Putting the goofiness aside, let’s just look at it seriously for a moment on its own terms, because a lot of money has been spent on creating this fakery and sending it out. It must mean something, must have something to say for itself.

So, as far as I understand it, this is a certificate sent to the recipient – let’s pretend the blurred bit says Harry Knobbleknees – to inform Harry Knobbleknees that he has been granted life membership of the Harry Knobbleknees Appreciation Society by the bank. It’s said to be a “symbolic” membership and has been granted “in honour of your special character”.

Some questions readily spring to mind, most pressingly as to why Harry Knobbleknees would want to be a member of his own Appreciation Society? Isn’t that just a trifle narcissistic? Who formed this society anyway and why has it been left to the bank to hand out memberships? How many other members are there? Is it just Harry Knobbleknees and the bank? How sad is that.

What the hell is a “symbolic membership” anyway? Presumably it gives Harry Knobbleknees symbolic entry to the Society’s symbolic meeting room and a symbolic vote at the AGM. For life.

And why is Harry Knobbleknees being given life membership of his own appreciation society in recognition of his “banking relationship” with the said bank? Does that mean he would be denied membership if he didn’t have such a relationship? That’s a bit cruel. Just who the hell put the bank in charge anyway? I bet Harry Knobbleknees didn’t vote for them.
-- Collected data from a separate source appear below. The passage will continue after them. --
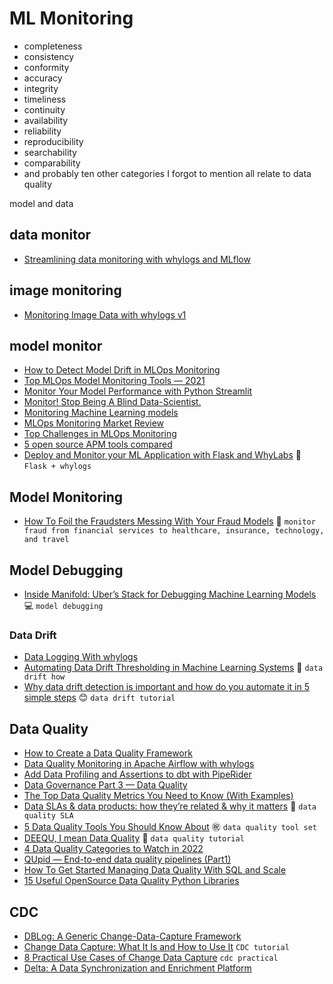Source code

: # ML Monitoring

+ completeness
+ consistency
+ conformity
+ accuracy
+ integrity
+ timeliness
+ continuity
+ availability
+ reliability
+ reproducibility
+ searchability
+ comparability
+ and probably ten other categories I forgot to mention all relate to data quality

model and data

## data monitor
+ [Streamlining data monitoring with whylogs and MLflow](https://medium.com/whylabs/streamlining-data-monitoring-with-whylogs-and-mlflow-8f007ffa16ad)

## image monitoring
+ [Monitoring Image Data with whylogs v1](https://medium.com/whylabs/monitoring-image-data-with-whylogs-v1-dd20a1c2bbdf)

## model monitor
+ [How to Detect Model Drift in MLOps Monitoring](https://towardsdatascience.com/how-to-detect-model-drift-in-mlops-monitoring-7a039c22eaf9)
+ [Top MLOps Model Monitoring Tools — 2021](https://techninjahere.medium.com/top-mlops-model-monitoring-tools-2021-e9f616310ffd)
+ [Monitor Your Model Performance with Python Streamlit](https://medium.com/dataman-in-ai/monitor-your-model-performance-with-python-streamlit-e0db20f09023)
+ [Monitor! Stop Being A Blind Data-Scientist.](https://towardsdatascience.com/monitor-stop-being-a-blind-data-scientist-ac915286075f)
+ [Monitoring Machine Learning models](https://towardsdatascience.com/monitoring-machine-learning-models-62d5833c7ecc)
+ [MLOps Monitoring Market Review](https://towardsdatascience.com/mlops-monitoring-market-review-66904f0863bb)
+ [Top Challenges in MLOps Monitoring](https://techninjahere.medium.com/top-challenges-in-mlops-monitoring-573c0dd2a411)
+ [5 open source APM tools compared](https://himaniraghav0311.medium.com/5-open-source-apm-tools-compared-1dd2a81eb09e)
+ [Deploy and Monitor your ML Application with Flask and WhyLabs](https://towardsdatascience.com/deploy-and-monitor-your-ml-application-with-flask-and-whylabs-4cd1e757c94b) :volcano: `Flask + whylogs`



## Model Monitoring
+ [How To Foil the Fraudsters Messing With Your Fraud Models](https://towardsdatascience.com/how-to-foil-the-fraudsters-messing-with-your-fraud-models-ac426481fd8b) :wine_glass: `monitor fraud from financial services to healthcare, insurance, technology, and travel`

## Model Debugging
+ [Inside Manifold: Uber’s Stack for Debugging Machine Learning Models](https://pub.towardsai.net/inside-manifold-ubers-stack-for-debugging-machine-learning-models-e4daf6830665) :computer: `model debugging`

### Data Drift
+ [Data Logging With whylogs](https://medium.com/whylabs/data-logging-with-whylogs-9acfc6f5b82e)
+ [Automating Data Drift Thresholding in Machine Learning Systems](https://towardsdatascience.com/automating-data-drift-thresholding-in-machine-learning-systems-524e6259f59f) :beer: `data drift how`
+ [Why data drift detection is important and how do you automate it in 5 simple steps](https://towardsdatascience.com/why-data-drift-detection-is-important-and-how-do-you-automate-it-in-5-simple-steps-96d611095d93) :blush: `data drift tutorial`

## Data Quality
+ [How to Create a Data Quality Framework](https://towardsdatascience.com/how-to-create-a-data-quality-framework-6887dea268ae)
+ [Data Quality Monitoring in Apache Airflow with whylogs](https://medium.com/whylabs/data-quality-monitoring-in-apache-airflow-with-whylogs-f5ec71b3db05)
+ [Add Data Profiling and Assertions to dbt with PipeRider](https://medium.com/infuseai/add-data-profiling-and-assertions-to-dbt-with-piperider-732ca0821e3a)
+ [Data Governance Part 3 — Data Quality](https://medium.com/@kanchan.tewary/data-governance-part-3-data-quality-887de3a41e49)
+ [The Top Data Quality Metrics You Need to Know (With Examples)](https://medium.com/databand-ai/the-top-data-quality-metrics-you-need-to-know-with-examples-792acb054ddf)
+ [Data SLAs & data products: how they’re related & why it matters](https://medium.com/databand-ai/data-slas-data-products-how-theyre-related-why-it-matters-5a79f8e9dba8) :dog: `data quality SLA`
+ [5 Data Quality Tools You Should Know About](https://betterprogramming.pub/5-data-quality-tools-you-should-know-about-dacc38aa6ba8) :congratulations: `data quality tool set`
+ [DEEQU, I mean Data Quality](https://ajithshetty28.medium.com/deequ-i-mean-data-quality-a0e6c048469d) :train2: `data quality tutorial`
+ [4 Data Quality Categories to Watch in 2022](https://medium.com/bigeye/4-data-quality-categories-to-watch-in-2022-7def1bd227ac)
+ [QUpid — End-to-end data quality pipelines (Part1)](https://medium.com/octo-technology-morocco/qupid-end-to-end-data-quality-pipelines-part1-3ea2cd696344)
+ [How To Get Started Managing Data Quality With SQL and Scale](https://sodadata.medium.com/how-to-get-started-managing-data-quality-with-sql-and-scale-d4108e4684aa)
+ [15 Useful OpenSource Data Quality Python Libraries](https://medium.com/@leensro/15-useful-opensource-data-quality-python-libraries-f1abc8ff9f38)

## CDC
+ [DBLog: A Generic Change-Data-Capture Framework](https://netflixtechblog.com/dblog-a-generic-change-data-capture-framework-69351fb9099b)
+ [Change Data Capture: What It Is and How to Use It](https://rockset.com/blog/change-data-capture-what-it-is-and-how-to-use-it/) `CDC tutorial`
+ [8 Practical Use Cases of Change Data Capture](https://medium.com/event-driven-utopia/8-practical-use-cases-of-change-data-capture-8f059da4c3b7) `cdc practical`
+ [Delta: A Data Synchronization and Enrichment Platform](https://netflixtechblog.com/delta-a-data-synchronization-and-enrichment-platform-e82c36a79aee)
Also, how come the bank is so sure that Harry Knobbleknees has a “special” character? Are they spying on him? For all they know, he might be very ordinary indeed. And proud of it. And if they don’t know, does that mean the bank is lying when it says it is honouring his character? Would you give your money to a bank that tells lies?

Perhaps instead of running the Harry Knobbleknees Appreciation Society, the bank should just get on with doing bank-like things. You know, like making sure there are enough tellers in the bank so that Harry Knobbleknees doesn’t have to queue up every time he visits the bank, or making sure that drug cartels aren’t shovelling billions of dollars through their accounts without anybody noticing.

It is hard to get people to take notice of direct mail. It can be very irritating. But there’s no point in getting customers to look at stuff if the message is muddled or meaningless; save the money and spend it on something that they might really appreciate, like better customer service.